Adolfo Vaccaro

Personal information
- Full name: Adolfo Aníbal Vaccaro Mena
- Date of birth: 9 December 1927
- Place of birth: Asunción, Paraguay
- Date of death: 16 January 2020 (aged 92)
- Position(s): Winger

Youth career
- 1946: General Genes

Senior career*
- Years: Team / Apps / (Gls)
- 1947–1950: Atlántida SC / ? / (?)
- 1951–1954: Olimpia / ? / (?)
- 1955: General Genes / ? / (?)

International career
- 1951: Paraguay / ? / (?)

= Adolfo Vaccaro =

Paraguayan footballer and coach (1927–2020)

Adolfo Aníbal Vaccaro Mena (9 December 1927 – 16 January 2020) was a Paraguayan football midfielder/forward and coach.

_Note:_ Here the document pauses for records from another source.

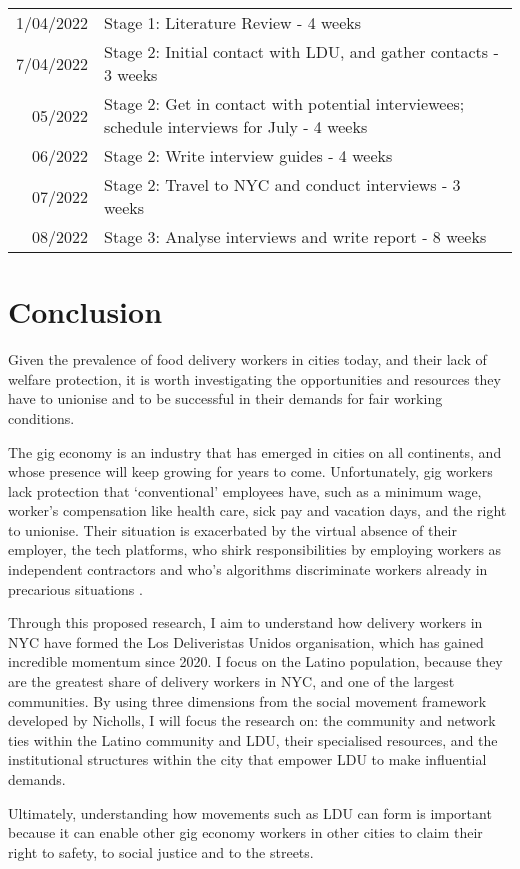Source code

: \documentclass{article}[12pt]
\newcommand{\foo}{\hspace{-2.3pt}$\bullet$ \hspace{5pt}}
\begin{document}
\vspace{10mm}

\begin{tabular}{r |@{\foo} l}
1/04/2022 & Stage 1: Literature Review - 4 weeks\\
7/04/2022 & Stage 2: Initial contact with LDU, and gather contacts - 3 weeks\\
05/2022 & Stage 2: Get in contact with potential interviewees; schedule interviews for July - 4 weeks\\
06/2022 &  Stage 2: Write interview guides - 4 weeks\\
07/2022 & Stage 2: Travel to NYC and conduct interviews - 3 weeks\\
08/2022 & Stage 3: Analyse interviews and write report - 8 weeks\\
\end{tabular}

\vspace{10mm}

\section{Conclusion}

Given the prevalence of food delivery workers in cities today, and their lack of welfare protection, it is worth investigating the opportunities and resources they have to unionise and to be successful in their demands for fair working conditions.

The gig economy is an industry that has emerged in cities on all continents, and whose presence will keep growing for years to come. Unfortunately, gig workers lack protection that `conventional’ employees have, such as a minimum wage, worker’s compensation like health care, sick pay and vacation days, and the right to unionise. Their situation is exacerbated by the virtual absence of their employer, the tech platforms, who shirk responsibilities by employing workers as independent contractors and who’s algorithms discriminate workers already in precarious situations \parencite{kellogg2020algorithms}.

Through this proposed research, I aim to understand how delivery workers in NYC have formed the Los Deliveristas Unidos organisation, which has gained incredible momentum since 2020. I focus on the Latino population, because they are the greatest share of delivery workers in NYC, and one of the largest communities.
By using three dimensions from the social movement framework developed by Nicholls, I will focus the research on: the community and network ties within the Latino community and LDU, their specialised resources, and the institutional structures within the city that empower LDU to make influential demands.

Ultimately, understanding how movements such as LDU can form is important because it can enable other gig economy workers in other cities to claim their right to safety, to social justice and to the streets. 


\printbibliography
\end{document}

Vaccaro started his career at General Genes in his neighborhood of Villa Morra. He then went on to play for Atlántida SC and Olimpia Asunción before finishing his career in General Genes in 1955 where he played the role of player/manager and helped the team win the second division tournament in 1955, thus being promoted.

Other teams that he managed include Sportivo Clorinda (Argentina, 1961), 22 de Setiembre of Encarnación (1962), General Caballero de Cnel. Bogado (1964), Capitán Alfonso del Puerto de Misiones (1967) and Atlético Posadas de (from Posadas, Argentina).

Vaccaro died on 16 January 2020, at the age of 92.